5. The intelligent water intake method according to claim 1, wherein the predicting the water supply amount per unit time in the future based on the TimesNet timing prediction model, after which comprises:

judging whether the predicted water supply amount is larger than the upper limit value of the water supply amount, if so, outputting according to the upper limit value of the water supply amount; if not, outputting according to the actual predicted water supply quantity.

6. The intelligent water intake method according to claim 1, wherein the obtaining the flow-power curve and the flow-lift curve of the current pump group comprises:

according to delivery parameters and performance curves of the water pump, a flow-lift Q-H curve and a flow-power Q-P curve of the water pump are obtained through fitting;

obtaining flow-lift Q-H curves under different frequencies and flow-power Q-P curves under different frequencies according to the similarity of the water pumps;

and according to the operating frequency of the current pump set, a flow-lift Q-H curve and a flow-power Q-P curve corresponding to the operating frequency of the current pump set are found.

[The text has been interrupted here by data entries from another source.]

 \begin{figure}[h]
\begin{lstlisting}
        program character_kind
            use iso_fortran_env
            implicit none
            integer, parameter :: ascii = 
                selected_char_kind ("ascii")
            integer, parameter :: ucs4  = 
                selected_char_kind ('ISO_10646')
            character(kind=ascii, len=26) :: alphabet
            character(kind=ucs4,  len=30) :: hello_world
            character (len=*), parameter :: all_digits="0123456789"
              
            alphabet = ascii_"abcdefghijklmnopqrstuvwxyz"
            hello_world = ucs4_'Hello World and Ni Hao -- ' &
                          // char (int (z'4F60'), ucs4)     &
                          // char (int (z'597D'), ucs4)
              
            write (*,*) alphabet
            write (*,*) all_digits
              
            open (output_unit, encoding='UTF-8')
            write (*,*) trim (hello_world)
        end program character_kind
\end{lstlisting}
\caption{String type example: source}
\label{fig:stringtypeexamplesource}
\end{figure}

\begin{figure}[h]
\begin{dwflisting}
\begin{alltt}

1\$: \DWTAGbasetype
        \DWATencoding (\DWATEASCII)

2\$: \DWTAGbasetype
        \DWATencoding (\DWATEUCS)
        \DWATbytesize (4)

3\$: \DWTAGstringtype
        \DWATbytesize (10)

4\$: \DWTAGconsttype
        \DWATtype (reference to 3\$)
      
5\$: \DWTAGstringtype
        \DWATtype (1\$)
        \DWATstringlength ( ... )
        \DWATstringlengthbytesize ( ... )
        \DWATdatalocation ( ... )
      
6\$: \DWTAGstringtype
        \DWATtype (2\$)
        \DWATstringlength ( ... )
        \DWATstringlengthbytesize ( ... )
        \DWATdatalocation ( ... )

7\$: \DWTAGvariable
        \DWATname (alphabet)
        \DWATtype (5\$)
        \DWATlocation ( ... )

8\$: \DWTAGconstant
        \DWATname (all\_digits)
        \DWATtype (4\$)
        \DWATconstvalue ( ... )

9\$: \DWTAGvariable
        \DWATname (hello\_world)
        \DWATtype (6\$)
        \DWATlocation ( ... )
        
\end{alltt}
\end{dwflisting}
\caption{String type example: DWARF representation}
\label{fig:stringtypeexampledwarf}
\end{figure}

7. The intelligent water intake method according to claim 1, wherein the adjusting the operating frequency of the current pump set based on the frequency of the water intake pump comprises:

when the frequency of the water taking pump is larger than the upper limit value of the frequency modulation range, the running frequency of the current pump set is adjusted to be the upper limit value of the frequency modulation range;

and when the frequency of the water taking pump is smaller than the upper limit value of the frequency modulation range, adjusting the running frequency of the current pump set to the frequency of the water taking pump.

8. An intelligent water intake system based on a TimesNet time sequence prediction model is characterized by comprising:

the collecting module is used for collecting historical data of a water works and preprocessing the historical data to obtain preprocessed historical data in a plurality of historical unit time;

the prediction module is used for extracting water supply amount data in a plurality of historical unit time from the historical data and predicting the water supply amount in the future unit time based on the TimesNet time sequence prediction model;

the calculation module is used for calculating an estimated value of the water flow of the water inlet plant based on the historical data in a plurality of historical unit time and the water balance calculation module on the basis of the output water supply quantity, and monitoring the running frequency of the current pump group;

the matching module is used for acquiring a flow-power curve and a flow-lift curve of the current pump set, matching corresponding power on the flow-power curve according to the estimated value of the inflow water flow, and matching corresponding lift on the flow-lift curve;

the determining module is used for determining the frequency of the water taking pump according to the flow, the power and the lift of the water inlet field;

and the adjusting module is used for adjusting the operating frequency of the current pump set based on the frequency of the water taking pump so as to take water according to the adjusted operating frequency.